A Study of ASP1941 in Combination With Insulin in Patients With Type 1 Diabetes Mellitus

Inclusion Criteria:

• The subject has been diagnosed with type 1 diabetes mellitus
• The subject has been receiving insulin therapy for the treatment of diabetes mellitus.
• The subject has not switched from an insulin product to another insulin product or switched between continuous subcutaneous insulin infusion (CSII) and multiple daily injections (MDI).
• The subject has an HbA1c value between 7.5% and 11.0% and the difference of HbA1c value is within ± 2.0%.
• The subject has a fasting blood C-peptide level < 0.6 ng/mL.
• The subject has a body mass index (BMI) between 20.0 kg/m2 and 35.0 kg/m2.

Exclusion Criteria:

• The subject has type 2 diabetes mellitus.
• The subject has participated in a clinical study or post marketing study of another drug or medical equipment within 12 weeks (84 days) before providing written informed consent, or is currently participating in such a study.
• The subject has received treatment with ASP1941 (ipragliflozin) or participated in a clinical study of ASP1941 (excluding subjects who discontinued before the investigational period).
• The subject participated in this study previously.
• The subject has received a hypoglycemic agent other than insulin or an α-glucosidase inhibitor.
• The subject has proliferative retinopathy (except for those who have undergone photocoagulation etc. and whose symptoms are stable).
• The subject has experienced severe hypoglycemia.
• The subject has experienced diabetic ketoacidosis.
• The subject has chronic disease that requires the continuous use of corticosteroids, immunosuppressants, etc.
• The subject has symptomatic urinary tract infection or symptomatic genital infection.
• The subject has a history of recurrent urinary tract infection or recurrent genital infection.
• The subject has a history of cerebral vascular attack, unstable angina, myocardial infarction, vascular intervention, or another serious heart disease.
• The subject has a concomitant malignant tumor or a history of malignant tumor
• The subject has a history of an allergy to ASP1941 (ipragliflozin) and/or similar drugs (drugs possessing SGLT2 inhibitory action).

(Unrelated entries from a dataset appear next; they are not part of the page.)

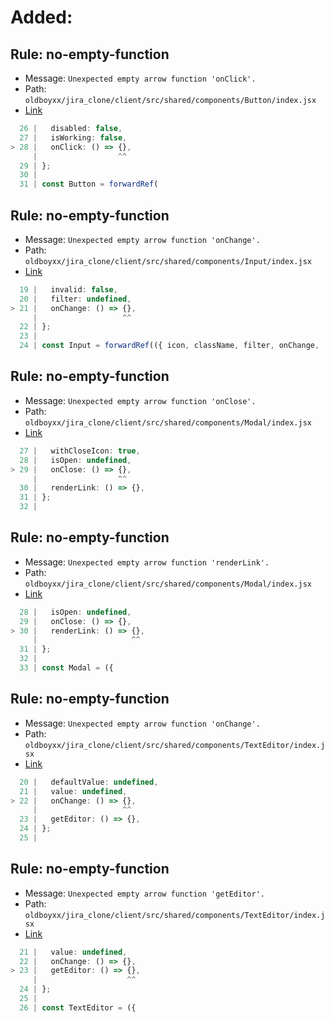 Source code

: # Added:

## Rule: no-empty-function

-   Message: `Unexpected empty arrow function 'onClick'.`
-   Path: `oldboyxx/jira_clone/client/src/shared/components/Button/index.jsx`
-   [Link](https://github.com/oldboyxx/jira_clone/blob/HEAD/client/src/shared/components/Button/index.jsx#L28-L28)

```jsx
  26 |   disabled: false,
  27 |   isWorking: false,
> 28 |   onClick: () => {},
     |                  ^^
  29 | };
  30 |
  31 | const Button = forwardRef(
```

## Rule: no-empty-function

-   Message: `Unexpected empty arrow function 'onChange'.`
-   Path: `oldboyxx/jira_clone/client/src/shared/components/Input/index.jsx`
-   [Link](https://github.com/oldboyxx/jira_clone/blob/HEAD/client/src/shared/components/Input/index.jsx#L21-L21)

```jsx
  19 |   invalid: false,
  20 |   filter: undefined,
> 21 |   onChange: () => {},
     |                   ^^
  22 | };
  23 |
  24 | const Input = forwardRef(({ icon, className, filter, onChange, ...inputProps }, ref) => {
```

## Rule: no-empty-function

-   Message: `Unexpected empty arrow function 'onClose'.`
-   Path: `oldboyxx/jira_clone/client/src/shared/components/Modal/index.jsx`
-   [Link](https://github.com/oldboyxx/jira_clone/blob/HEAD/client/src/shared/components/Modal/index.jsx#L29-L29)

```jsx
  27 |   withCloseIcon: true,
  28 |   isOpen: undefined,
> 29 |   onClose: () => {},
     |                  ^^
  30 |   renderLink: () => {},
  31 | };
  32 |
```

## Rule: no-empty-function

-   Message: `Unexpected empty arrow function 'renderLink'.`
-   Path: `oldboyxx/jira_clone/client/src/shared/components/Modal/index.jsx`
-   [Link](https://github.com/oldboyxx/jira_clone/blob/HEAD/client/src/shared/components/Modal/index.jsx#L30-L30)

```jsx
  28 |   isOpen: undefined,
  29 |   onClose: () => {},
> 30 |   renderLink: () => {},
     |                     ^^
  31 | };
  32 |
  33 | const Modal = ({
```

## Rule: no-empty-function

-   Message: `Unexpected empty arrow function 'onChange'.`
-   Path: `oldboyxx/jira_clone/client/src/shared/components/TextEditor/index.jsx`
-   [Link](https://github.com/oldboyxx/jira_clone/blob/HEAD/client/src/shared/components/TextEditor/index.jsx#L22-L22)

```jsx
  20 |   defaultValue: undefined,
  21 |   value: undefined,
> 22 |   onChange: () => {},
     |                   ^^
  23 |   getEditor: () => {},
  24 | };
  25 |
```

## Rule: no-empty-function

-   Message: `Unexpected empty arrow function 'getEditor'.`
-   Path: `oldboyxx/jira_clone/client/src/shared/components/TextEditor/index.jsx`
-   [Link](https://github.com/oldboyxx/jira_clone/blob/HEAD/client/src/shared/components/TextEditor/index.jsx#L23-L23)

```jsx
  21 |   value: undefined,
  22 |   onChange: () => {},
> 23 |   getEditor: () => {},
     |                    ^^
  24 | };
  25 |
  26 | const TextEditor = ({
```
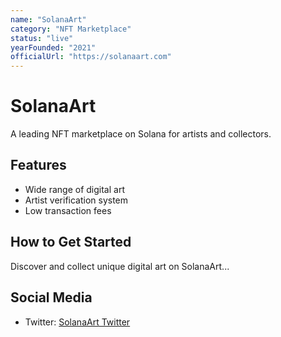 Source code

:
```yaml
---
name: "SolanaArt"
category: "NFT Marketplace"
status: "live"
yearFounded: "2021"
officialUrl: "https://solanaart.com"
---
```


# SolanaArt

A leading NFT marketplace on Solana for artists and collectors.

## Features

- Wide range of digital art
- Artist verification system
- Low transaction fees

## How to Get Started

Discover and collect unique digital art on SolanaArt...

## Social Media

- Twitter: [SolanaArt Twitter](https://twitter.com/solanaart)
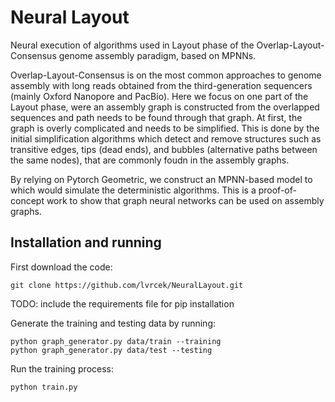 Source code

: # Neural Layout

Neural execution of algorithms used in Layout phase of the Overlap-Layout-Consensus genome assembly paradigm, based on MPNNs.

Overlap-Layout-Consensus is on the most common approaches to genome assembly with long reads obtained from the third-generation sequencers (mainly Oxford Nanopore and PacBio).
Here we focus on one part of the Layout phase, were an assembly graph is constructed from the overlapped sequences and path needs to be found through that graph.
At first, the graph is overly complicated and needs to be simplified. This is done by the initial simplification algorithms which detect and remove structures such as transitive edges, tips (dead ends), and bubbles (alternative paths between the same nodes), that are commonly foudn in the assembly graphs.

By relying on Pytorch Geometric, we construct an MPNN-based model to which would simulate the deterministic algorithms. This is a proof-of-concept work to show that graph neural networks can be used on assembly graphs.


## Installation and running

First download the code:
```
git clone https://github.com/lvrcek/NeuralLayout.git
```

TODO: include the requirements file for pip installation

Generate the training and testing data by running:
```
python graph_generator.py data/train --training
python graph_generator.py data/test --testing
```

Run the training process:
```
python train.py
``` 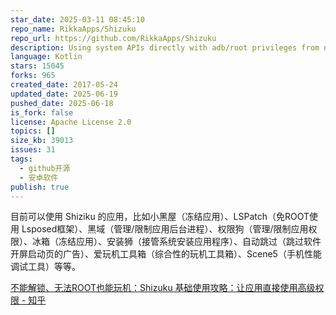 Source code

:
 ```yaml
---
star_date: 2025-03-11 08:45:10
repo_name: RikkaApps/Shizuku
repo_url: https://github.com/RikkaApps/Shizuku
description: Using system APIs directly with adb/root privileges from normal apps through a Java process started with app_process.
language: Kotlin
stars: 15045
forks: 965
created_date: 2017-05-24
updated_date: 2025-06-19
pushed_date: 2025-06-18
is_fork: false
license: Apache License 2.0
topics: []
size_kb: 39013
issues: 31
tags:
  - github开源
  - 安卓软件
publish: true
---
```


目前可以使用 Shiziku 的应用，比如小黑屋（冻结应用）、LSPatch（免ROOT使用 Lsposed框架）、黑域（管理/限制应用后台进程）、权限狗（管理/限制应用权限）、冰箱（冻结应用）、安装狮（接管系统安装应用程序）、自动跳过（跳过软件开屏启动页的广告）、爱玩机工具箱（综合性的玩机工具箱）、Scene5（手机性能调试工具）等等。

[不能解锁、无法ROOT也能玩机：Shizuku 基础使用攻略：让应用直接使用高级权限 - 知乎](https://zhuanlan.zhihu.com/p/654037213)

• The subject has psychiatric disorder that is inappropriate for participation in the study.
• The subject has drug addiction or alcohol abuse.

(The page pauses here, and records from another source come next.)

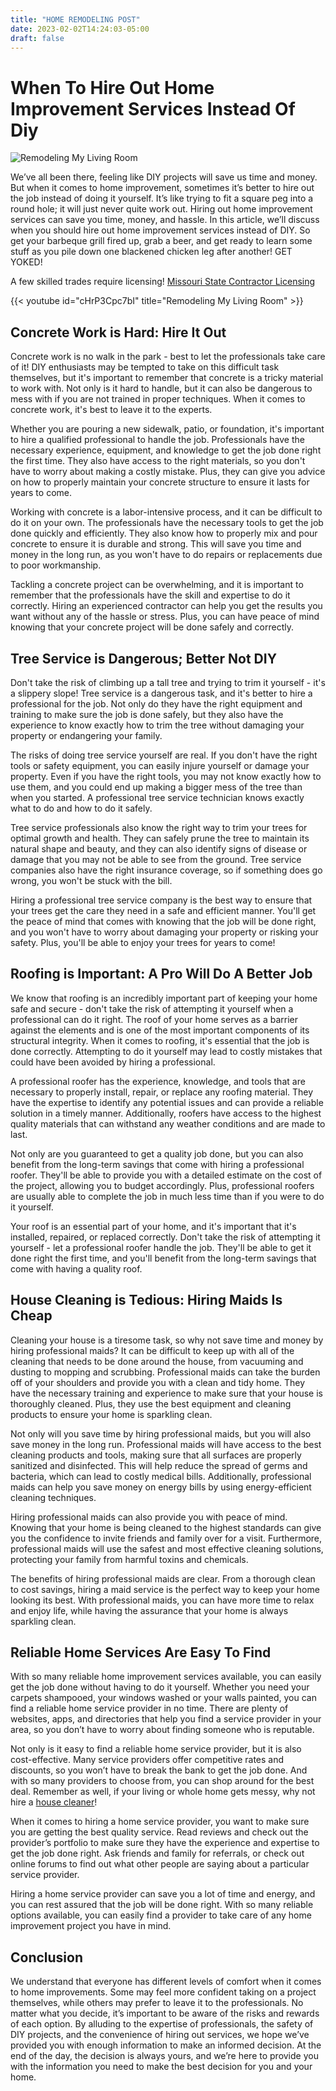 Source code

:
 ```yaml
---
title: "HOME REMODELING POST"
date: 2023-02-02T14:24:03-05:00
draft: false
---
```


# When To Hire Out Home Improvement Services Instead Of Diy

![Remodeling My Living Room](/remodling-home-interior.jpg)

We’ve all been there, feeling like DIY projects will save us time and money. But when it comes to home improvement, sometimes it’s better to hire out the job instead of doing it yourself. It’s like trying to fit a square peg into a round hole; it will just never quite work out. Hiring out home improvement services can save you time, money, and hassle. In this article, we’ll discuss when you should hire out home improvement services instead of DIY.  So get your barbeque grill fired up, grab a beer, and get ready to learn some stuff as you pile down one blackened chicken leg after another!  GET YOKED!

A few skilled trades require licensing!
[Missouri State Contractor Licensing ](https://www.mo.gov/work/professional-registration-licensing/)

{{< youtube id="cHrP3Cpc7bI" title="Remodeling My Living Room" >}}


## Concrete Work is Hard: Hire It Out

Concrete work is no walk in the park - best to let the professionals take care of it! DIY enthusiasts may be tempted to take on this difficult task themselves, but it's important to remember that concrete is a tricky material to work with. Not only is it hard to handle, but it can also be dangerous to mess with if you are not trained in proper techniques. When it comes to concrete work, it's best to leave it to the experts.

Whether you are pouring a new sidewalk, patio, or foundation, it's important to hire a qualified professional to handle the job. Professionals have the necessary experience, equipment, and knowledge to get the job done right the first time. They also have access to the right materials, so you don't have to worry about making a costly mistake. Plus, they can give you advice on how to properly maintain your concrete structure to ensure it lasts for years to come.

Working with concrete is a labor-intensive process, and it can be difficult to do it on your own. The professionals have the necessary tools to get the job done quickly and efficiently. They also know how to properly mix and pour concrete to ensure it is durable and strong. This will save you time and money in the long run, as you won't have to do repairs or replacements due to poor workmanship.

Tackling a concrete project can be overwhelming, and it is important to remember that the professionals have the skill and expertise to do it correctly. Hiring an experienced contractor can help you get the results you want without any of the hassle or stress. Plus, you can have peace of mind knowing that your concrete project will be done safely and correctly.


## Tree Service is Dangerous; Better Not DIY

Don't take the risk of climbing up a tall tree and trying to trim it yourself - it's a slippery slope! Tree service is a dangerous task, and it's better to hire a professional for the job. Not only do they have the right equipment and training to make sure the job is done safely, but they also have the experience to know exactly how to trim the tree without damaging your property or endangering your family.

The risks of doing tree service yourself are real. If you don't have the right tools or safety equipment, you can easily injure yourself or damage your property. Even if you have the right tools, you may not know exactly how to use them, and you could end up making a bigger mess of the tree than when you started. A professional tree service technician knows exactly what to do and how to do it safely.

Tree service professionals also know the right way to trim your trees for optimal growth and health. They can safely prune the tree to maintain its natural shape and beauty, and they can also identify signs of disease or damage that you may not be able to see from the ground. Tree service companies also have the right insurance coverage, so if something does go wrong, you won't be stuck with the bill.

Hiring a professional tree service company is the best way to ensure that your trees get the care they need in a safe and efficient manner. You'll get the peace of mind that comes with knowing that the job will be done right, and you won't have to worry about damaging your property or risking your safety. Plus, you'll be able to enjoy your trees for years to come!

## Roofing is Important: A Pro Will Do A Better Job

We know that roofing is an incredibly important part of keeping your home safe and secure - don't take the risk of attempting it yourself when a professional can do it right. The roof of your home serves as a barrier against the elements and is one of the most important components of its structural integrity. When it comes to roofing, it's essential that the job is done correctly. Attempting to do it yourself may lead to costly mistakes that could have been avoided by hiring a professional.

A professional roofer has the experience, knowledge, and tools that are necessary to properly install, repair, or replace any roofing material. They have the expertise to identify any potential issues and can provide a reliable solution in a timely manner. Additionally, roofers have access to the highest quality materials that can withstand any weather conditions and are made to last.

Not only are you guaranteed to get a quality job done, but you can also benefit from the long-term savings that come with hiring a professional roofer. They'll be able to provide you with a detailed estimate on the cost of the project, allowing you to budget accordingly. Plus, professional roofers are usually able to complete the job in much less time than if you were to do it yourself.

Your roof is an essential part of your home, and it's important that it's installed, repaired, or replaced correctly. Don't take the risk of attempting it yourself - let a professional roofer handle the job. They'll be able to get it done right the first time, and you'll benefit from the long-term savings that come with having a quality roof.

## House Cleaning is Tedious: Hiring Maids Is Cheap

Cleaning your house is a tiresome task, so why not save time and money by hiring professional maids? It can be difficult to keep up with all of the cleaning that needs to be done around the house, from vacuuming and dusting to mopping and scrubbing. Professional maids can take the burden off of your shoulders and provide you with a clean and tidy home. They have the necessary training and experience to make sure that your house is thoroughly cleaned. Plus, they use the best equipment and cleaning products to ensure your home is sparkling clean.

Not only will you save time by hiring professional maids, but you will also save money in the long run. Professional maids will have access to the best cleaning products and tools, making sure that all surfaces are properly sanitized and disinfected. This will help reduce the spread of germs and bacteria, which can lead to costly medical bills. Additionally, professional maids can help you save money on energy bills by using energy-efficient cleaning techniques.

Hiring professional maids can also provide you with peace of mind. Knowing that your home is being cleaned to the highest standards can give you the confidence to invite friends and family over for a visit. Furthermore, professional maids will use the safest and most effective cleaning solutions, protecting your family from harmful toxins and chemicals.

The benefits of hiring professional maids are clear. From a thorough clean to cost savings, hiring a maid service is the perfect way to keep your home looking its best. With professional maids, you can have more time to relax and enjoy life, while having the assurance that your home is always sparkling clean.

## Reliable Home Services Are Easy To Find

With so many reliable home improvement services available, you can easily get the job done without having to do it yourself. Whether you need your carpets shampooed, your windows washed or your walls painted, you can find a reliable home service provider in no time. There are plenty of websites, apps, and directories that help you find a service provider in your area, so you don’t have to worry about finding someone who is reputable.

Not only is it easy to find a reliable home service provider, but it is also cost-effective. Many service providers offer competitive rates and discounts, so you won’t have to break the bank to get the job done. And with so many providers to choose from, you can shop around for the best deal. Remember as well, if your living or whole home gets messy, why not hire a [house cleaner](https://yokeup.net/posts/house-cleaning-for-life/)!

When it comes to hiring a home service provider, you want to make sure you are getting the best quality service. Read reviews and check out the provider’s portfolio to make sure they have the experience and expertise to get the job done right. Ask friends and family for referrals, or check out online forums to find out what other people are saying about a particular service provider.

Hiring a home service provider can save you a lot of time and energy, and you can rest assured that the job will be done right. With so many reliable options available, you can easily find a provider to take care of any home improvement project you have in mind.

## Conclusion

We understand that everyone has different levels of comfort when it comes to home improvements. Some may feel more confident taking on a project themselves, while others may prefer to leave it to the professionals. No matter what you decide, it’s important to be aware of the risks and rewards of each option. By alluding to the expertise of professionals, the safety of DIY projects, and the convenience of hiring out services, we hope we’ve provided you with enough information to make an informed decision. At the end of the day, the decision is always yours, and we’re here to provide you with the information you need to make the best decision for you and your home.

• The subject has severe infection or serious trauma, or is perioperative.
• The subject has a history of medically significant renal disease such as renovascular occlusive disease, nephrectomy and/or renal transplant.

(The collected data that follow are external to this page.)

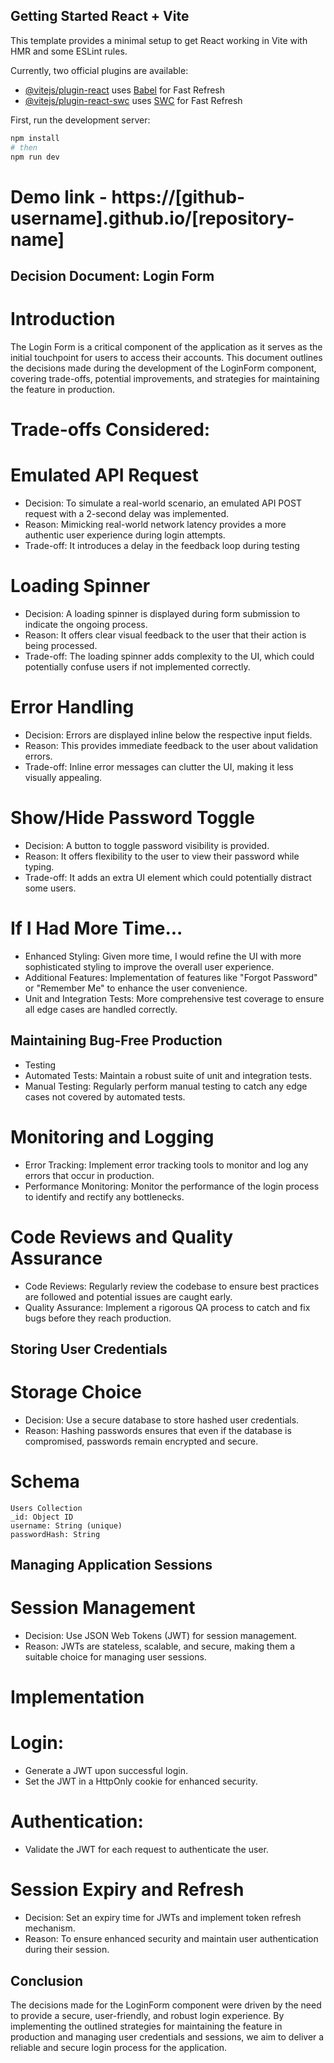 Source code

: ## Getting Started React + Vite
This template provides a minimal setup to get React working in Vite with HMR and some ESLint rules.

Currently, two official plugins are available:

- [@vitejs/plugin-react](https://github.com/vitejs/vite-plugin-react/blob/main/packages/plugin-react/README.md) uses [Babel](https://babeljs.io/) for Fast Refresh
- [@vitejs/plugin-react-swc](https://github.com/vitejs/vite-plugin-react-swc) uses [SWC](https://swc.rs/) for Fast Refresh


First, run the development server:

```bash
npm install
# then
npm run dev
```

# Demo link - https://[github-username].github.io/[repository-name]


## Decision Document: Login Form

# Introduction
The Login Form is a critical component of the application as it serves as the initial touchpoint for users to access their accounts. This document outlines the decisions made during the development of the LoginForm component, covering trade-offs, potential improvements, and strategies for maintaining the feature in production.

# Trade-offs Considered:

# Emulated API Request
- Decision: To simulate a real-world scenario, an emulated API POST request with a 2-second delay was implemented.
- Reason: Mimicking real-world network latency provides a more authentic user experience during login attempts.
- Trade-off: It introduces a delay in the feedback loop during testing

# Loading Spinner
- Decision: A loading spinner is displayed during form submission to indicate the ongoing process.
- Reason: It offers clear visual feedback to the user that their action is being processed.
- Trade-off: The loading spinner adds complexity to the UI, which could potentially confuse users if not implemented correctly.

# Error Handling
- Decision: Errors are displayed inline below the respective input fields.
- Reason: This provides immediate feedback to the user about validation errors.
- Trade-off: Inline error messages can clutter the UI, making it less visually appealing.

# Show/Hide Password Toggle
- Decision: A button to toggle password visibility is provided.
- Reason: It offers flexibility to the user to view their password while typing.
- Trade-off: It adds an extra UI element which could potentially distract some users.

# If I Had More Time...
- Enhanced Styling: Given more time, I would refine the UI with more sophisticated styling to improve the overall user experience.
- Additional Features: Implementation of features like "Forgot Password" or "Remember Me" to enhance the user convenience.
- Unit and Integration Tests: More comprehensive test coverage to ensure all edge cases are handled correctly.

## Maintaining Bug-Free Production
- Testing
- Automated Tests: Maintain a robust suite of unit and integration tests.
- Manual Testing: Regularly perform manual testing to catch any edge cases not covered by automated tests.

# Monitoring and Logging
- Error Tracking: Implement error tracking tools to monitor and log any errors that occur in production.
- Performance Monitoring: Monitor the performance of the login process to identify and rectify any bottlenecks.

# Code Reviews and Quality Assurance
- Code Reviews: Regularly review the codebase to ensure best practices are followed and potential issues are caught early.
- Quality Assurance: Implement a rigorous QA process to catch and fix bugs before they reach production.

## Storing User Credentials
# Storage Choice
- Decision: Use a secure database to store hashed user credentials.
- Reason: Hashing passwords ensures that even if the database is compromised, passwords remain encrypted and secure.

# Schema
```
Users Collection
_id: Object ID
username: String (unique)
passwordHash: String
```

## Managing Application Sessions
# Session Management
- Decision: Use JSON Web Tokens (JWT) for session management.
- Reason: JWTs are stateless, scalable, and secure, making them a suitable choice for managing user sessions.

# Implementation
# Login:
- Generate a JWT upon successful login.
- Set the JWT in a HttpOnly cookie for enhanced security.

# Authentication:
- Validate the JWT for each request to authenticate the user.

# Session Expiry and Refresh
- Decision: Set an expiry time for JWTs and implement token refresh mechanism.
- Reason: To ensure enhanced security and maintain user authentication during their session.

## Conclusion
The decisions made for the LoginForm component were driven by the need to provide a secure, user-friendly, and robust login experience. By implementing the outlined strategies for maintaining the feature in production and managing user credentials and sessions, we aim to deliver a reliable and secure login process for the application.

• The subject has any symptoms of dysuria, anuria, oliguria, or urinary retention.
• The subject has severe renal impairment or end-stage renal failure requiring dialysis.
• The subject has an Aspartate Aminotransferase and/or Alanine Aminotransferase value that exceeds 2 times, or a total bilirubin value that exceeds 1.5 times the upper limit of the reference range.
• The subject has uncontrolled severe hypertension.
• The subject has serious gastrointestinal disease or a history of operation for serious gastrointestinal disease.